REQUIREMENT: Find the line in the entries below that contains "Задача логиста --- изучить". Repeat it exactly, and every line after it through the line that contains "В случае отсутствия".
═══ SOURCE INFORMATION ═══
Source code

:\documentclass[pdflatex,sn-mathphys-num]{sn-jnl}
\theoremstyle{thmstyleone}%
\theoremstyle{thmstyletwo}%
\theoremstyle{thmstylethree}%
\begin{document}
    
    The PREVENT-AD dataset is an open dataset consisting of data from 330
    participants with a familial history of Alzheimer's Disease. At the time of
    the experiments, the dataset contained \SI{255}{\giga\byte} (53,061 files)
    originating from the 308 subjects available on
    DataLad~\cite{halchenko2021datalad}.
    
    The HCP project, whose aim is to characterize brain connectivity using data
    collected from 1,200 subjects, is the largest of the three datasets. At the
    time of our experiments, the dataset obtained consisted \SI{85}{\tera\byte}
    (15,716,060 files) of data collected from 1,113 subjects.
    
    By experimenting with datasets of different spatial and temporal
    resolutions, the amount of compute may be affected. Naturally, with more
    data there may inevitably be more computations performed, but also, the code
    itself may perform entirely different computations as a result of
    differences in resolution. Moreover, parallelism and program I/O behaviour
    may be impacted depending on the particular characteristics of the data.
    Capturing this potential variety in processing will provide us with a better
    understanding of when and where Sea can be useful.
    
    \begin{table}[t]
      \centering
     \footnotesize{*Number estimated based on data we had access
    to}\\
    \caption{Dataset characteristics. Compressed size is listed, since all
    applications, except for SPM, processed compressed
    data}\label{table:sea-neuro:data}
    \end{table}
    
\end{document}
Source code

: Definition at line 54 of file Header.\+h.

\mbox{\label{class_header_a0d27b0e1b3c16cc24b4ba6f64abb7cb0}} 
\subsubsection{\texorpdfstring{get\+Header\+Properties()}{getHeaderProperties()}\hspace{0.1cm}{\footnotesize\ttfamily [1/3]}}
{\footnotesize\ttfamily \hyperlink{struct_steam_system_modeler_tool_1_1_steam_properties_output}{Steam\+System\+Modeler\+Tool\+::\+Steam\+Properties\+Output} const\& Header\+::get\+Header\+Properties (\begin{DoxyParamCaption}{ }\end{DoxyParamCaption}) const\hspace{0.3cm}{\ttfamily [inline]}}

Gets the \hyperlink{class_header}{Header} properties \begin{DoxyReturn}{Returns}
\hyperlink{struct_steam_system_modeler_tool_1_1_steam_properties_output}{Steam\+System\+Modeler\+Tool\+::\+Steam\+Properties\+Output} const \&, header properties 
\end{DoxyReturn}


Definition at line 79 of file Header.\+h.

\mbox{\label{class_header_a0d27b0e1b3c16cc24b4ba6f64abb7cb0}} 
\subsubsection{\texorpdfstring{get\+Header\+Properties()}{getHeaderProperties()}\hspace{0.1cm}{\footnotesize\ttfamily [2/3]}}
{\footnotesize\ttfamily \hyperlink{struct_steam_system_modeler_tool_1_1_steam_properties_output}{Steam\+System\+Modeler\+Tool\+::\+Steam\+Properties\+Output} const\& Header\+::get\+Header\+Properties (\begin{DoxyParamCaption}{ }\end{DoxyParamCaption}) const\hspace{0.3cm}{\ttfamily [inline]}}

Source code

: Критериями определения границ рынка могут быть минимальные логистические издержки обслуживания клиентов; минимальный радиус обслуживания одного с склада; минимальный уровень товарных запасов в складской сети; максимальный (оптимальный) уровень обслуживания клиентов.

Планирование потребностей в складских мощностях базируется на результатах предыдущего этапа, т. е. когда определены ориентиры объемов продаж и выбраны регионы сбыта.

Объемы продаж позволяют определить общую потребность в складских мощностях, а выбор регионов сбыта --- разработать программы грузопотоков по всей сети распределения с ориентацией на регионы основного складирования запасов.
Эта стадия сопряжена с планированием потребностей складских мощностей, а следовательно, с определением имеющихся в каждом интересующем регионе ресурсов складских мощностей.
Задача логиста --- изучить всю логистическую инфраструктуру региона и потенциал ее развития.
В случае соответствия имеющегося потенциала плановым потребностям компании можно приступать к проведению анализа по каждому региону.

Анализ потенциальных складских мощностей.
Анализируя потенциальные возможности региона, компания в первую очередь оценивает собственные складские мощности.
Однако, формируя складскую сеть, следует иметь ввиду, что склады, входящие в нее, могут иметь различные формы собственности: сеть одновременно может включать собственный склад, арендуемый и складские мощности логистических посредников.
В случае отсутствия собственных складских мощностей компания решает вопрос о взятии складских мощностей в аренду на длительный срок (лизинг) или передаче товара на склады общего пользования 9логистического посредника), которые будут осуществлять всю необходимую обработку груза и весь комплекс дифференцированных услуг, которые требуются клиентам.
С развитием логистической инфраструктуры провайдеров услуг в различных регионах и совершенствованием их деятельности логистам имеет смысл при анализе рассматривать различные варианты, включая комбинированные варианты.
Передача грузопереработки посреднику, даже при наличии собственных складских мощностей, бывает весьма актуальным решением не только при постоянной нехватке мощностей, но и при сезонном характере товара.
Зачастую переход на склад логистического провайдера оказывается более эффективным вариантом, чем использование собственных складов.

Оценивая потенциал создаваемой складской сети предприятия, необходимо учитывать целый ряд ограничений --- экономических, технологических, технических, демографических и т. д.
═══
FINAL ANSWER:
Задача логиста --- изучить всю логистическую инфраструктуру региона и потенциал ее развития.
В случае соответствия имеющегося потенциала плановым потребностям компании можно приступать к проведению анализа по каждому региону.

Анализ потенциальных складских мощностей.
Анализируя потенциальные возможности региона, компания в первую очередь оценивает собственные складские мощности.
Однако, формируя складскую сеть, следует иметь ввиду, что склады, входящие в нее, могут иметь различные формы собственности: сеть одновременно может включать собственный склад, арендуемый и складские мощности логистических посредников.
В случае отсутствия собственных складских мощностей компания решает вопрос о взятии складских мощностей в аренду на длительный срок (лизинг) или передаче товара на склады общего пользования 9логистического посредника), которые будут осуществлять всю необходимую обработку груза и весь комплекс дифференцированных услуг, которые требуются клиентам.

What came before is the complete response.